Transcribe each line below verbatim; pictures excluded.

- Dataset records:
■ ■ ■ ■ ■

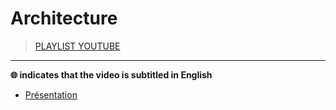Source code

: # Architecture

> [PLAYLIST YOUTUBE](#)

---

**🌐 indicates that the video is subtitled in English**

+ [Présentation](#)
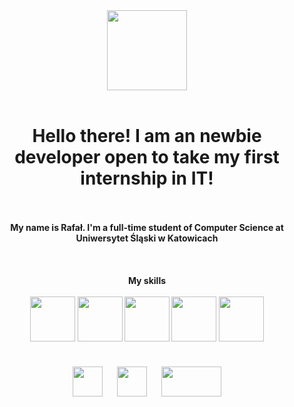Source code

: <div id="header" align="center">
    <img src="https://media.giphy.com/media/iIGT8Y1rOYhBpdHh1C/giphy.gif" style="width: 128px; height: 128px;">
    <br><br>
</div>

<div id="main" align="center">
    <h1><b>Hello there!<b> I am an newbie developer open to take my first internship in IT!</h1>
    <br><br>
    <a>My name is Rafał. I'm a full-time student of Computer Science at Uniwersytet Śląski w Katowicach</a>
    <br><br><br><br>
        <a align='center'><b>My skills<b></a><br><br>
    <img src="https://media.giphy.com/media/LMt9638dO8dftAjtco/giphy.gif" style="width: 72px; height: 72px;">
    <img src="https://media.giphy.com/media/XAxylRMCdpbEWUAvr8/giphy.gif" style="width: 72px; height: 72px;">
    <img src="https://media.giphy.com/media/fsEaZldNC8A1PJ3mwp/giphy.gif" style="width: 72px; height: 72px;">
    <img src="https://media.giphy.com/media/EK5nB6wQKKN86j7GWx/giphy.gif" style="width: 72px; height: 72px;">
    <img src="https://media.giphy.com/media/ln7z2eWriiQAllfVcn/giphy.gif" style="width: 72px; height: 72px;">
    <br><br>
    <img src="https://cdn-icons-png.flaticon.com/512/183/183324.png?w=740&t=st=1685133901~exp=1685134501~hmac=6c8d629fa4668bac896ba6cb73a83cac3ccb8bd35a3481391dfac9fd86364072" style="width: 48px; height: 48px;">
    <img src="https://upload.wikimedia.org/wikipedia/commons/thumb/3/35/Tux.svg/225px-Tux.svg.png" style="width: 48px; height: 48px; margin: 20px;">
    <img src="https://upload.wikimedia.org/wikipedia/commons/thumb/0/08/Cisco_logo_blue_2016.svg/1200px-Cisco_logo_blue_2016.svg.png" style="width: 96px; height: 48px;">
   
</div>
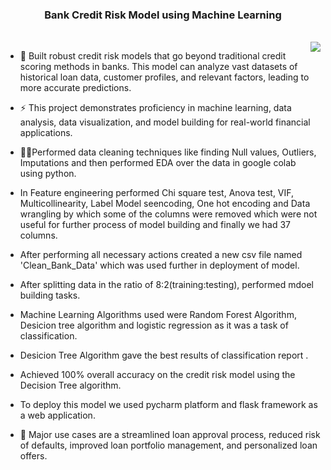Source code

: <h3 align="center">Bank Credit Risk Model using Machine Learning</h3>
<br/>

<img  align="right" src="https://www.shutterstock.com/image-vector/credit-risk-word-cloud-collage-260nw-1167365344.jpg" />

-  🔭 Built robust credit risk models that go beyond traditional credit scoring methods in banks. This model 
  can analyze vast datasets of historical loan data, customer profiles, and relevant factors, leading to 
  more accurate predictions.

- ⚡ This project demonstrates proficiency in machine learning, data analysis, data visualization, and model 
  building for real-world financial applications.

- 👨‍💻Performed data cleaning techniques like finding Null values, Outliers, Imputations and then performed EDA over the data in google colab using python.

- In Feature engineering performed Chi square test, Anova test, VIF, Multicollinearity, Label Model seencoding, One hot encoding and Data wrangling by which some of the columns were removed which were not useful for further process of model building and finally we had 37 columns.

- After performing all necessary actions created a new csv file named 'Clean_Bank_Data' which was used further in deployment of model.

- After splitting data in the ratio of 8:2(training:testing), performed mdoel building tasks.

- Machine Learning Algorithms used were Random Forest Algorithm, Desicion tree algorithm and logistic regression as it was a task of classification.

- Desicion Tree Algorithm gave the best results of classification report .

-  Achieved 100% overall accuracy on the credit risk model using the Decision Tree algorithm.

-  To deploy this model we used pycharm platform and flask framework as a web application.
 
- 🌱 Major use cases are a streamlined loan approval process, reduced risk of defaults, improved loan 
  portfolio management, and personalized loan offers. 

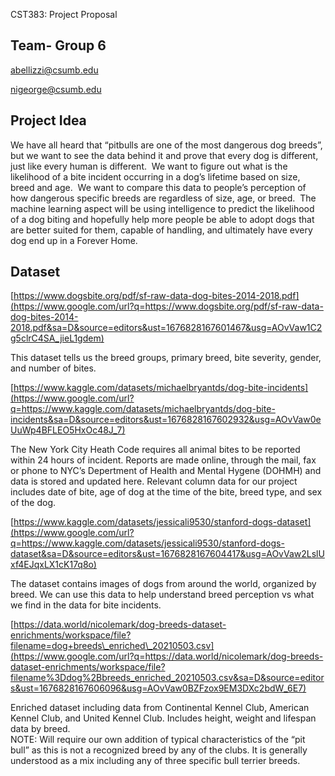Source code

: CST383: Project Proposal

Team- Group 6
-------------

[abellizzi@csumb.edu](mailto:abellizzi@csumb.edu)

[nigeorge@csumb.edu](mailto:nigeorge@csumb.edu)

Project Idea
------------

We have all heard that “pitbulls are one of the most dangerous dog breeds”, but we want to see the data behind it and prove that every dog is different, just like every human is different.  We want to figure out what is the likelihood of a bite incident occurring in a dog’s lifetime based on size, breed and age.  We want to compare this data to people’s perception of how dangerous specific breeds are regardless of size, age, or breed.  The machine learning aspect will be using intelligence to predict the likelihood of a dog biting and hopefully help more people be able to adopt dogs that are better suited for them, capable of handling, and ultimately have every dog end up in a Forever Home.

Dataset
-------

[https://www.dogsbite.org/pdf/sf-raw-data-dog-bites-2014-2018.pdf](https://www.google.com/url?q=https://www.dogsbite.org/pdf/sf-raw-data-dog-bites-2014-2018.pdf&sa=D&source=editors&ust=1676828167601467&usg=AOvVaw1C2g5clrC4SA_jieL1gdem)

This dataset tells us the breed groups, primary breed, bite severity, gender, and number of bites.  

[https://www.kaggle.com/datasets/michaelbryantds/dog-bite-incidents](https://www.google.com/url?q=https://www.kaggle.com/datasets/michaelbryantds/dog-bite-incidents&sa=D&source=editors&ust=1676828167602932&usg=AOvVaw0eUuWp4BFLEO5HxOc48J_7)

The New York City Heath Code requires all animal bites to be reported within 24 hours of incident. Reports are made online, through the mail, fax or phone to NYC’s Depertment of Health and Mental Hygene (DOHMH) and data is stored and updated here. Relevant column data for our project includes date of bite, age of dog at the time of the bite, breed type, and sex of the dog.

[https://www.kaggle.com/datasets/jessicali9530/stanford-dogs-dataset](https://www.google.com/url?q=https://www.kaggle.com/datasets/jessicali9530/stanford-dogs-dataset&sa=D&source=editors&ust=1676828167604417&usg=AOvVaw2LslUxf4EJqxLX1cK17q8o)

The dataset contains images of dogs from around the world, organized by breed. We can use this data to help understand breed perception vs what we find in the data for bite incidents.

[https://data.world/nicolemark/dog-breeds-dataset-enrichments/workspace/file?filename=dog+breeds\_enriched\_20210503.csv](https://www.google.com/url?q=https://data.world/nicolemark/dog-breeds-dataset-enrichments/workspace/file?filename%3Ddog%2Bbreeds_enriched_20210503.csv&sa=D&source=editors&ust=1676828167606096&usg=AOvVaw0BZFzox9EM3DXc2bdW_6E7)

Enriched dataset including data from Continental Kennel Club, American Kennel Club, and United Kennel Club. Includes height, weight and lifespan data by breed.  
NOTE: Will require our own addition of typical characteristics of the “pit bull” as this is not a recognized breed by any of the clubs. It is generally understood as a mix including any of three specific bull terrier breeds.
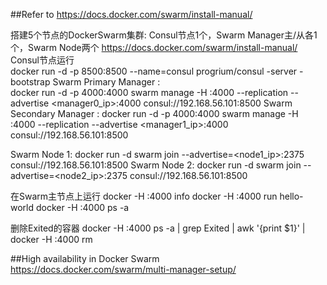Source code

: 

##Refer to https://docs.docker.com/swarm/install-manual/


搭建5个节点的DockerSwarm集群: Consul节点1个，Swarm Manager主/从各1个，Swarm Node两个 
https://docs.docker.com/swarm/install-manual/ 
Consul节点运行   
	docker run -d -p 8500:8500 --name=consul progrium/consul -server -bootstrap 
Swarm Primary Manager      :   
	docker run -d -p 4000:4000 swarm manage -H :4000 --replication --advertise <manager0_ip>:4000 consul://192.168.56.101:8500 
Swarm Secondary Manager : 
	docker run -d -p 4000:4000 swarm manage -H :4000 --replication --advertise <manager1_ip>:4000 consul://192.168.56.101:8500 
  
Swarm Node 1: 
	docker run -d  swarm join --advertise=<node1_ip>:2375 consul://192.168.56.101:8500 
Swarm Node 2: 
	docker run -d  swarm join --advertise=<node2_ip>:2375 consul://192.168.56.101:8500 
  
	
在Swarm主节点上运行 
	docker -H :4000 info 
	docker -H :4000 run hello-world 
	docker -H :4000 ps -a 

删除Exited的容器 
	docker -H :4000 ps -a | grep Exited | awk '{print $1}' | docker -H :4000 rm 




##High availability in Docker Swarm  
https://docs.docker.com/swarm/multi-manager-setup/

■ ■ ■ ■ ■

- Solution below:
Source code

: # Architecture

> [PLAYLIST YOUTUBE](#)

---

**🌐 indicates that the video is subtitled in English**

+ [Présentation](#)
Source code

: <div id="header" align="center">
    <img src="https://media.giphy.com/media/iIGT8Y1rOYhBpdHh1C/giphy.gif" style="width: 128px; height: 128px;">
    <br><br>
</div>

<div id="main" align="center">
    <h1><b>Hello there!<b> I am an newbie developer open to take my first internship in IT!</h1>
    <br><br>
    <a>My name is Rafał. I'm a full-time student of Computer Science at Uniwersytet Śląski w Katowicach</a>
    <br><br><br><br>
        <a align='center'><b>My skills<b></a><br><br>
    <img src="https://media.giphy.com/media/LMt9638dO8dftAjtco/giphy.gif" style="width: 72px; height: 72px;">
    <img src="https://media.giphy.com/media/XAxylRMCdpbEWUAvr8/giphy.gif" style="width: 72px; height: 72px;">
    <img src="https://media.giphy.com/media/fsEaZldNC8A1PJ3mwp/giphy.gif" style="width: 72px; height: 72px;">
    <img src="https://media.giphy.com/media/EK5nB6wQKKN86j7GWx/giphy.gif" style="width: 72px; height: 72px;">
    <img src="https://media.giphy.com/media/ln7z2eWriiQAllfVcn/giphy.gif" style="width: 72px; height: 72px;">
    <br><br>
    <img src="https://cdn-icons-png.flaticon.com/512/183/183324.png?w=740&t=st=1685133901~exp=1685134501~hmac=6c8d629fa4668bac896ba6cb73a83cac3ccb8bd35a3481391dfac9fd86364072" style="width: 48px; height: 48px;">
    <img src="https://upload.wikimedia.org/wikipedia/commons/thumb/3/35/Tux.svg/225px-Tux.svg.png" style="width: 48px; height: 48px; margin: 20px;">
    <img src="https://upload.wikimedia.org/wikipedia/commons/thumb/0/08/Cisco_logo_blue_2016.svg/1200px-Cisco_logo_blue_2016.svg.png" style="width: 96px; height: 48px;">
   
</div>
Source code

: <h3 align="center">Bank Credit Risk Model using Machine Learning</h3>
<br/>

<img  align="right" src="https://www.shutterstock.com/image-vector/credit-risk-word-cloud-collage-260nw-1167365344.jpg" />

-  🔭 Built robust credit risk models that go beyond traditional credit scoring methods in banks. This model 
  can analyze vast datasets of historical loan data, customer profiles, and relevant factors, leading to 
  more accurate predictions.

- ⚡ This project demonstrates proficiency in machine learning, data analysis, data visualization, and model 
  building for real-world financial applications.

- 👨‍💻Performed data cleaning techniques like finding Null values, Outliers, Imputations and then performed EDA over the data in google colab using python.

- In Feature engineering performed Chi square test, Anova test, VIF, Multicollinearity, Label Model seencoding, One hot encoding and Data wrangling by which some of the columns were removed which were not useful for further process of model building and finally we had 37 columns.

- After performing all necessary actions created a new csv file named 'Clean_Bank_Data' which was used further in deployment of model.

- After splitting data in the ratio of 8:2(training:testing), performed mdoel building tasks.

- Machine Learning Algorithms used were Random Forest Algorithm, Desicion tree algorithm and logistic regression as it was a task of classification.

- Desicion Tree Algorithm gave the best results of classification report .

-  Achieved 100% overall accuracy on the credit risk model using the Decision Tree algorithm.

-  To deploy this model we used pycharm platform and flask framework as a web application.
 
- 🌱 Major use cases are a streamlined loan approval process, reduced risk of defaults, improved loan 
  portfolio management, and personalized loan offers. 

Source code

: CST383: Project Proposal

Team- Group 6
-------------

[abellizzi@csumb.edu](mailto:abellizzi@csumb.edu)

[nigeorge@csumb.edu](mailto:nigeorge@csumb.edu)

Project Idea
------------

We have all heard that “pitbulls are one of the most dangerous dog breeds”, but we want to see the data behind it and prove that every dog is different, just like every human is different.  We want to figure out what is the likelihood of a bite incident occurring in a dog’s lifetime based on size, breed and age.  We want to compare this data to people’s perception of how dangerous specific breeds are regardless of size, age, or breed.  The machine learning aspect will be using intelligence to predict the likelihood of a dog biting and hopefully help more people be able to adopt dogs that are better suited for them, capable of handling, and ultimately have every dog end up in a Forever Home.

Dataset
-------

[https://www.dogsbite.org/pdf/sf-raw-data-dog-bites-2014-2018.pdf](https://www.google.com/url?q=https://www.dogsbite.org/pdf/sf-raw-data-dog-bites-2014-2018.pdf&sa=D&source=editors&ust=1676828167601467&usg=AOvVaw1C2g5clrC4SA_jieL1gdem)

This dataset tells us the breed groups, primary breed, bite severity, gender, and number of bites.  

[https://www.kaggle.com/datasets/michaelbryantds/dog-bite-incidents](https://www.google.com/url?q=https://www.kaggle.com/datasets/michaelbryantds/dog-bite-incidents&sa=D&source=editors&ust=1676828167602932&usg=AOvVaw0eUuWp4BFLEO5HxOc48J_7)

The New York City Heath Code requires all animal bites to be reported within 24 hours of incident. Reports are made online, through the mail, fax or phone to NYC’s Depertment of Health and Mental Hygene (DOHMH) and data is stored and updated here. Relevant column data for our project includes date of bite, age of dog at the time of the bite, breed type, and sex of the dog.

[https://www.kaggle.com/datasets/jessicali9530/stanford-dogs-dataset](https://www.google.com/url?q=https://www.kaggle.com/datasets/jessicali9530/stanford-dogs-dataset&sa=D&source=editors&ust=1676828167604417&usg=AOvVaw2LslUxf4EJqxLX1cK17q8o)

The dataset contains images of dogs from around the world, organized by breed. We can use this data to help understand breed perception vs what we find in the data for bite incidents.

[https://data.world/nicolemark/dog-breeds-dataset-enrichments/workspace/file?filename=dog+breeds\_enriched\_20210503.csv](https://www.google.com/url?q=https://data.world/nicolemark/dog-breeds-dataset-enrichments/workspace/file?filename%3Ddog%2Bbreeds_enriched_20210503.csv&sa=D&source=editors&ust=1676828167606096&usg=AOvVaw0BZFzox9EM3DXc2bdW_6E7)

Enriched dataset including data from Continental Kennel Club, American Kennel Club, and United Kennel Club. Includes height, weight and lifespan data by breed.  
NOTE: Will require our own addition of typical characteristics of the “pit bull” as this is not a recognized breed by any of the clubs. It is generally understood as a mix including any of three specific bull terrier breeds.
Source code

: 

##Refer to https://docs.docker.com/swarm/install-manual/


搭建5个节点的DockerSwarm集群: Consul节点1个，Swarm Manager主/从各1个，Swarm Node两个 
https://docs.docker.com/swarm/install-manual/ 
Consul节点运行   
	docker run -d -p 8500:8500 --name=consul progrium/consul -server -bootstrap 
Swarm Primary Manager      :   
	docker run -d -p 4000:4000 swarm manage -H :4000 --replication --advertise <manager0_ip>:4000 consul://192.168.56.101:8500 
Swarm Secondary Manager : 
	docker run -d -p 4000:4000 swarm manage -H :4000 --replication --advertise <manager1_ip>:4000 consul://192.168.56.101:8500 
  
Swarm Node 1: 
	docker run -d  swarm join --advertise=<node1_ip>:2375 consul://192.168.56.101:8500 
Swarm Node 2: 
	docker run -d  swarm join --advertise=<node2_ip>:2375 consul://192.168.56.101:8500 
  
	
在Swarm主节点上运行 
	docker -H :4000 info 
	docker -H :4000 run hello-world 
	docker -H :4000 ps -a 

删除Exited的容器 
	docker -H :4000 ps -a | grep Exited | awk '{print $1}' | docker -H :4000 rm 




##High availability in Docker Swarm  
https://docs.docker.com/swarm/multi-manager-setup/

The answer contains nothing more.